North Hertfordshire District Council is consulting during this month about how they should deal with this new cut that has been imposed on them. If you want to have your say, go to the council’s website. The Government are still tinkering with the policy, possibly at this late stage finding some extra money to lessen the impact of the policy – an impact that surely must have been obvious from the start.
I understand that the council is examining ways to lessen the impact and protect vulnerable claimants, such as parents with disabled children. Like so many government policies, these changes seem not to have been thought through, but rather to have been thought up over a pint in the saloon bar.
North East Hertfordshire
Sir - I read with interest the article in the Comet (October 18) about the unknown person who complained that Baldock church bells were too loud.

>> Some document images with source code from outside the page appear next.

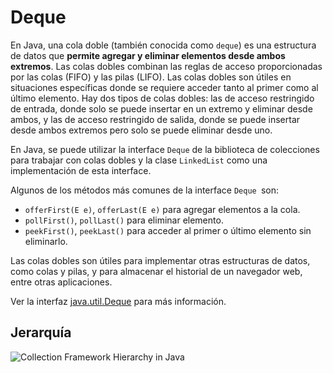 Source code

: # Deque
En Java, una cola doble (también conocida como `deque`) es una estructura de datos que **permite agregar y eliminar elementos desde ambos extremos**. Las colas dobles combinan las reglas de acceso proporcionadas por las colas (FIFO) y las pilas (LIFO). Las colas dobles son útiles en situaciones específicas donde se requiere acceder tanto al primer como al último elemento. Hay dos tipos de colas dobles: las de acceso restringido de entrada, donde solo se puede insertar en un extremo y eliminar desde ambos, y las de acceso restringido de salida, donde se puede insertar desde ambos extremos pero solo se puede eliminar desde uno. 

En Java, se puede utilizar la interface `Deque` de la biblioteca de colecciones para trabajar con colas dobles y la clase `LinkedList` como una implementación de esta interface. 

Algunos de los métodos más comunes de la interface `Deque `son: 
- `offerFirst(E e)`, `offerLast(E e)` para agregar elementos a la cola.
- `pollFirst()`, `pollLast()` para eliminar elemento.
- `peekFirst()`, `peekLast()` para acceder al primer o último elemento sin eliminarlo. 

Las colas dobles son útiles para implementar otras estructuras de datos, como colas y pilas, y para almacenar el historial de un navegador web, entre otras aplicaciones.

Ver la interfaz [java.util.Deque](https://docs.oracle.com/en/java/javase/17/docs/api/java.base/java/util/Deque.html) para más información.

## Jerarquía

![Collection Framework Hierarchy in Java](https://techvidvan.com/tutorials/wp-content/uploads/sites/2/2020/03/collection-framework-hierarchy-in-java.jpg) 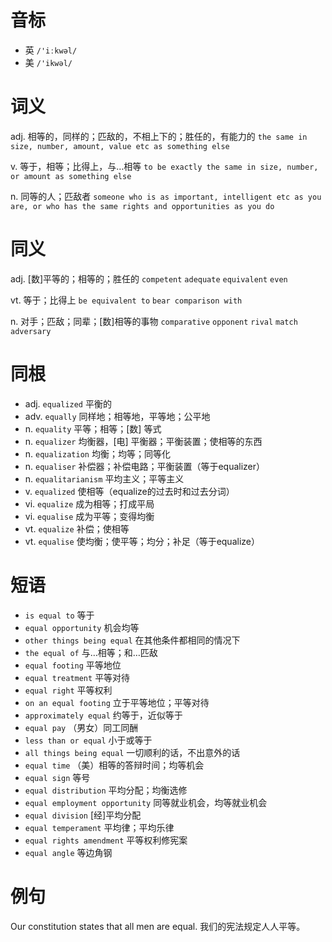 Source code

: # 音标

- 英 `/'iːkwəl/`
- 美 `/'ikwəl/`

# 词义

adj. 相等的，同样的；匹敌的，不相上下的；胜任的，有能力的
`the same in size, number, amount, value etc as something else`

v. 等于，相等；比得上，与…相等
`to be exactly the same in size, number, or amount as something else`

n. 同等的人；匹敌者
`someone who is as important, intelligent etc as you are, or who has the same rights and opportunities as you do`

# 同义

adj. [数]平等的；相等的；胜任的
`competent` `adequate` `equivalent` `even`

vt. 等于；比得上
`be equivalent to` `bear comparison with`

n. 对手；匹敌；同辈；[数]相等的事物
`comparative` `opponent` `rival` `match` `adversary`

# 同根

- adj. `equalized` 平衡的
- adv. `equally` 同样地；相等地，平等地；公平地
- n. `equality` 平等；相等；[数] 等式
- n. `equalizer` 均衡器，[电] 平衡器；平衡装置；使相等的东西
- n. `equalization` 均衡；均等；同等化
- n. `equaliser` 补偿器；补偿电路；平衡装置（等于equalizer）
- n. `equalitarianism` 平均主义；平等主义
- v. `equalized` 使相等（equalize的过去时和过去分词）
- vi. `equalize` 成为相等；打成平局
- vi. `equalise` 成为平等；变得均衡
- vt. `equalize` 补偿；使相等
- vt. `equalise` 使均衡；使平等；均分；补足（等于equalize）

# 短语

- `is equal to` 等于
- `equal opportunity` 机会均等
- `other things being equal` 在其他条件都相同的情况下
- `the equal of` 与…相等；和…匹敌
- `equal footing` 平等地位
- `equal treatment` 平等对待
- `equal right` 平等权利
- `on an equal footing` 立于平等地位；平等对待
- `approximately equal` 约等于，近似等于
- `equal pay` （男女）同工同酬
- `less than or equal` 小于或等于
- `all things being equal` 一切顺利的话，不出意外的话
- `equal time` （美）相等的答辩时间；均等机会
- `equal sign` 等号
- `equal distribution` 平均分配；均衡选修
- `equal employment opportunity` 同等就业机会，均等就业机会
- `equal division` [经]平均分配
- `equal temperament` 平均律；平均乐律
- `equal rights amendment` 平等权利修宪案
- `equal angle` 等边角钢

# 例句

Our constitution states that all men are equal.
我们的宪法规定人人平等。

The question I ask, is this person a Baldock person, or have they recently moved into the town? If they are a Baldock person then they would know about the time, hard work and fund raising that has been done over the years to preserve the bells and tower.
Do they also know any of the history of the bells? Legend has it that way back in history a member of the landed gentry was lost in thick fog one night just outside Baldock not knowing which way to go. He then heard the church bells striking the time and was guided to Baldock by the sound. He was that grateful that he bought the piece of land where he was when he heard the bells and donated it to the parish of Baldock. That is how the the piece of land just outside Baldock got its name of Bell Acre.

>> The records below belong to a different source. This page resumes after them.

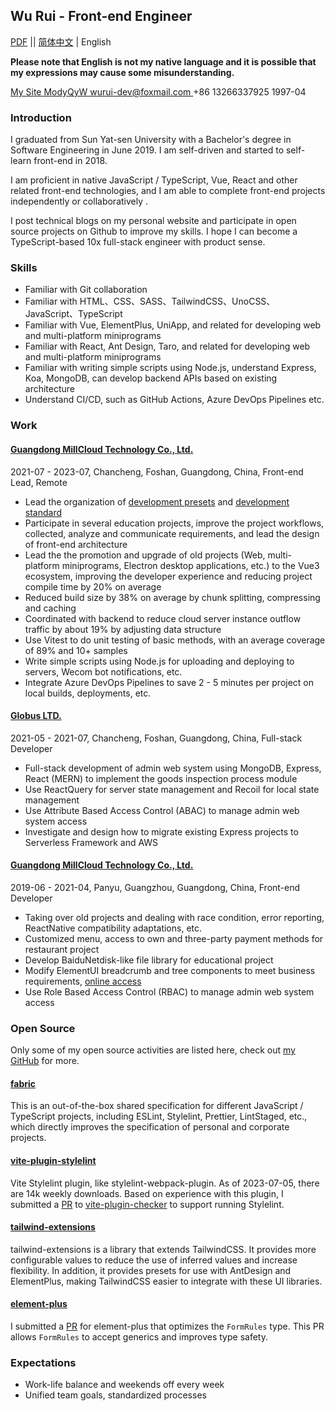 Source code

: ## Wu Rui - Front-end Engineer

[PDF](./Wu%20Rui%20-%20Frontend%20Engineer.pdf) || [简体中文](./index.zh-CN.md) | English

**Please note that English is not my native language and it is possible that my expressions may cause some misunderstanding.**

<div class="flex flex-wrap">
  <a href="https://modyqyw.github.io" class="flex items-center mr-2">
    <iconify-icon icon="carbon:home" class="mr-1"></iconify-icon>
    My Site
  </a>
  <a href="https://github.com/ModyQyW" class="flex items-center mx-2">
    <iconify-icon icon="carbon:logo-github" class="mr-1"></iconify-icon>
    ModyQyW
  </a>
  <a href="mailto:wurui-dev@foxmail.com" class="flex items-center mx-2">
    <iconify-icon icon="carbon:email" class="mr-1"></iconify-icon>
    wurui-dev@foxmail.com
  </a>
  <span class="flex items-center mx-2">
    <iconify-icon icon="carbon:phone" class="mr-1"></iconify-icon>
    +86 13266337925
  </span>
  <span class="flex items-center mx-2">
    <iconify-icon icon="icon-park-outline:birthday-cake" class="mr-1"></iconify-icon>
    1997-04
  </span>
</div>

### Introduction

I graduated from Sun Yat-sen University with a Bachelor's degree in Software Engineering in June 2019. I am self-driven and started to self-learn front-end in 2018.

I am proficient in native JavaScript / TypeScript, Vue, React and other related front-end technologies, and I am able to complete front-end projects independently or collaboratively .

I post technical blogs on my personal website and participate in open source projects on Github to improve my skills. I hope I can become a TypeScript-based 10x full-stack engineer with product sense.

### Skills

- Familiar with Git collaboration
- Familiar with HTML、CSS、SASS、TailwindCSS、UnoCSS、JavaScript、TypeScript
- Familiar with Vue, ElementPlus, UniApp, and related for developing web and multi-platform miniprograms
- Familiar with React, Ant Design, Taro, and related for developing web and multi-platform miniprograms
- Familiar with writing simple scripts using Node.js, understand Express, Koa, MongoDB, can develop backend APIs based on existing architecture
- Understand CI/CD, such as GitHub Actions, Azure DevOps Pipelines etc.

### Work

#### [Guangdong MillCloud Technology Co., Ltd.](https://www.millcloud.cn/)

<p class="text-gray-500">2021-07 - 2023-07, Chancheng, Foshan, Guangdong, China, Front-end Lead, Remote</p>

- Lead the organization of [development presets](https://github.com/MillCloud/presets) and [development standard](https://millcloud.github.io/standard)
- Participate in several education projects, improve the project workflows, collected, analyze and communicate requirements, and lead the design of front-end architecture
- Lead the the promotion and upgrade of old projects (Web, multi-platform miniprograms, Electron desktop applications, etc.) to the Vue3 ecosystem, improving the developer experience and reducing project compile time by 20% on average
- Reduced build size by 38% on average by chunk splitting, compressing and caching
- Coordinated with backend to reduce cloud server instance outflow traffic by about 19% by adjusting data structure
- Use Vitest to do unit testing of basic methods, with an average coverage of 89% and 10+ samples
- Write simple scripts using Node.js for uploading and deploying to servers, Wecom bot notifications, etc.
- Integrate Azure DevOps Pipelines to save 2 - 5 minutes per project on local builds, deployments, etc.

#### [Globus LTD.](https://globus-china.com/)

<p class="text-gray-500 my-2">2021-05 - 2021-07, Chancheng, Foshan, Guangdong, China, Full-stack Developer</p>

- Full-stack development of admin web system using MongoDB, Express, React (MERN) to implement the goods inspection process module
- Use ReactQuery for server state management and Recoil for local state management
- Use Attribute Based Access Control (ABAC) to manage admin web system access
- Investigate and design how to migrate existing Express projects to Serverless Framework and AWS

#### [Guangdong MillCloud Technology Co., Ltd.](https://www.millcloud.cn/)

<p class="text-gray-500 my-2">2019-06 - 2021-04, Panyu, Guangzhou, Guangdong, China, Front-end Developer</p>

- Taking over old projects and dealing with race condition, error reporting, ReactNative compatibility adaptations, etc.
- Customized menu, access to own and three-party payment methods for restaurant project
- Develop BaiduNetdisk-like file library for educational project
- Modify ElementUI breadcrumb and tree components to meet business requirements, [online access](https://gitee.com/MillCloud/element)
- Use Role Based Access Control (RBAC) to manage admin web system access

### Open Source

Only some of my open source activities are listed here, check out [my GitHub](https://github.com/ModyQyW) for more.

#### [fabric](https://github.com/ModyQyW/fabric)

This is an out-of-the-box shared specification for different JavaScript / TypeScript projects, including ESLint, Stylelint, Prettier, LintStaged, etc., which directly improves the specification of personal and corporate projects.

#### [vite-plugin-stylelint](https://github.com/ModyQyW/vite-plugin-stylelint)

Vite Stylelint plugin, like stylelint-webpack-plugin. As of 2023-07-05, there are 14k weekly downloads. Based on experience with this plugin, I submitted a [PR](https://github.com/fi3ework/vite-plugin-checker/pull/158) to [vite-plugin-checker](https://github.com/fi3ework/vite-plugin-checker) to support running Stylelint.

#### [tailwind-extensions](https://github.com/ModyQyW/tailwind-extensions)

tailwind-extensions is a library that extends TailwindCSS. It provides more configurable values to reduce the use of inferred values and increase flexibility. In addition, it provides presets for use with AntDesign and ElementPlus, making TailwindCSS easier to integrate with these UI libraries.

#### [element-plus](https://github.com/element-plus/element-plus)

I submitted a [PR](https://github.com/element-plus/element-plus/pull/12549) for element-plus that optimizes the `FormRules` type. This PR allows `FormRules` to accept generics and improves type safety.

### Expectations

- Work-life balance and weekends off every week
- Unified team goals, standardized processes

<script src="https://cdn.jsdelivr.net/npm/@unocss/runtime"></script>
<script src="https://cdn.jsdelivr.net/npm/iconify-icon/dist/iconify-icon.min.js"></script>
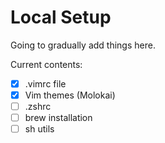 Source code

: # Local Setup

Going to gradually add things here.

Current contents:

- [x] .vimrc file
- [x] Vim themes (Molokai)
- [ ] .zshrc
- [ ] brew installation
- [ ] sh utils
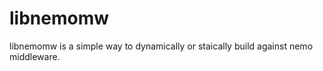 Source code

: # libnemomw

libnemomw is a simple way to dynamically or staically build against 
nemo middleware.

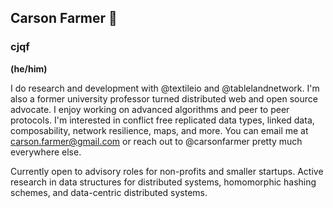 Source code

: ## Carson Farmer 👋
### cjqf
__(he/him)__

I do research and development with @textileio and @tablelandnetwork. I'm also a former university professor turned distributed web and open source advocate. I enjoy working on advanced algorithms and peer to peer protocols. I'm interested in conflict free replicated data types, linked data, composability, network resilience, maps, and more. You can email me at carson.farmer@gmail.com or reach out to @carsonfarmer pretty much everywhere else.

Currently open to advisory roles for non-profits and smaller startups. Active research in data structures for distributed systems, homomorphic hashing schemes, and data-centric distributed systems.
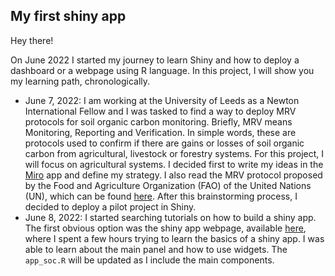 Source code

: ## My first shiny app

Hey there!

On June 2022 I started my journey to learn Shiny and how to deploy a dashboard or a webpage using R language. In this project, I will show you my learning path, chronologically.  
- June 7, 2022: I am working at the University of Leeds as a Newton International Fellow and I was tasked to find a way to deploy MRV protocols for soil organic carbon monitoring. Briefly, MRV means Monitoring, Reporting and Verification. In simple words, these are protocols used to confirm if there are gains or losses of soil organic carbon from agricultural, livestock or forestry systems. For this project, I will focus on agricultural systems. I decided first to write my ideas in the [Miro](https://miro.com/es/) app and define my strategy. I also read the MRV protocol proposed by the Food and Agriculture Organization (FAO) of the United Nations (UN), which can be found [here](https://www.fao.org/documents/card/es/c/cb0509en/). After this brainstorming process, I decided to deploy a pilot project in Shiny. 
- June 8, 2022: I started searching tutorials on how to build a shiny app. The first obvious option was the shiny app webpage, available [here](https://shiny.rstudio.com/tutorial/written-tutorial/lesson1/), where I spent a few hours trying to learn the basics of a shiny app. I was able to learn about the main panel and how to use widgets. The `app_soc.R` will be updated as I include the main components.
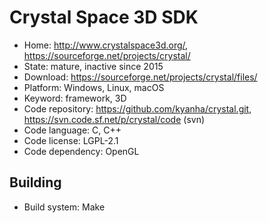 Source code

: # Crystal Space 3D SDK

- Home: http://www.crystalspace3d.org/, https://sourceforge.net/projects/crystal/
- State: mature, inactive since 2015
- Download: https://sourceforge.net/projects/crystal/files/
- Platform: Windows, Linux, macOS
- Keyword: framework, 3D
- Code repository: https://github.com/kyanha/crystal.git, https://svn.code.sf.net/p/crystal/code (svn)
- Code language: C, C++
- Code license: LGPL-2.1
- Code dependency: OpenGL

## Building

- Build system: Make
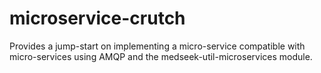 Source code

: microservice-crutch
===================

Provides a jump-start on implementing a micro-service compatible with
micro-services using AMQP and the medseek-util-microservices module.
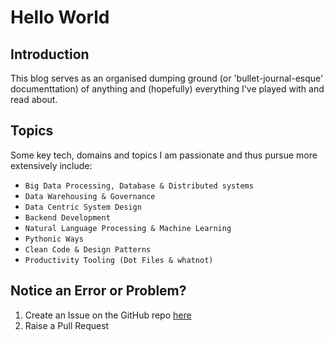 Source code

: # Hello World

## Introduction

This blog serves as an organised dumping ground (or 'bullet-journal-esque' documenttation) of anything and (hopefully) everything I've played with and read about.

## Topics

Some key tech, domains and topics I am passionate and thus pursue more extensively include:

* `Big Data Processing, Database & Distributed systems`
* `Data Warehousing & Governance`
* `Data Centric System Design`
* `Backend Development`
* `Natural Language Processing & Machine Learning`
* `Pythonic Ways`
* `Clean Code & Design Patterns`
* `Productivity Tooling (Dot Files & whatnot)`

## Notice an Error or Problem?

1. Create an Issue on the GitHub repo [here](https://github.com/ChristopherLiew/chris-liew-technical-blog/issues)
2. Raise a Pull Request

Also I say to the person who complained if you do not like the sound of bells that have brought pleasure to people over the centuries like farm hands working on the land to people who just like to hear the bells both the clock and the peal of the eight bells, then perhaps you should move to an area where it is much quieter and leave the sounds of Baldock to the true people of Baldock.
SIR - I write to ask if you could please help the Stevenage Shopmobility which has recently been moved to Swingate House (ground floor). I am one of the many disabled people who find these scooters that we can hire are a godsend.
When I eventually found them after moving and rang the local council they had no idea where they were. So, I rang the county council in Hertford who rang Stevenage Borough Council and after quite a wait the helpful lady in Hertford managed to get an answer i.e. Swingate House. How many people have done the same as I, they may have given up - if our own council doesn’t know where they are located - it’s so ridiculous.
There are a lot of people who would not get into the town centre to shop and visit the library etc. without the help of these lovely people who give their time.
If you need to speak to either Bob or Edie, the telephone number is 01438 350300.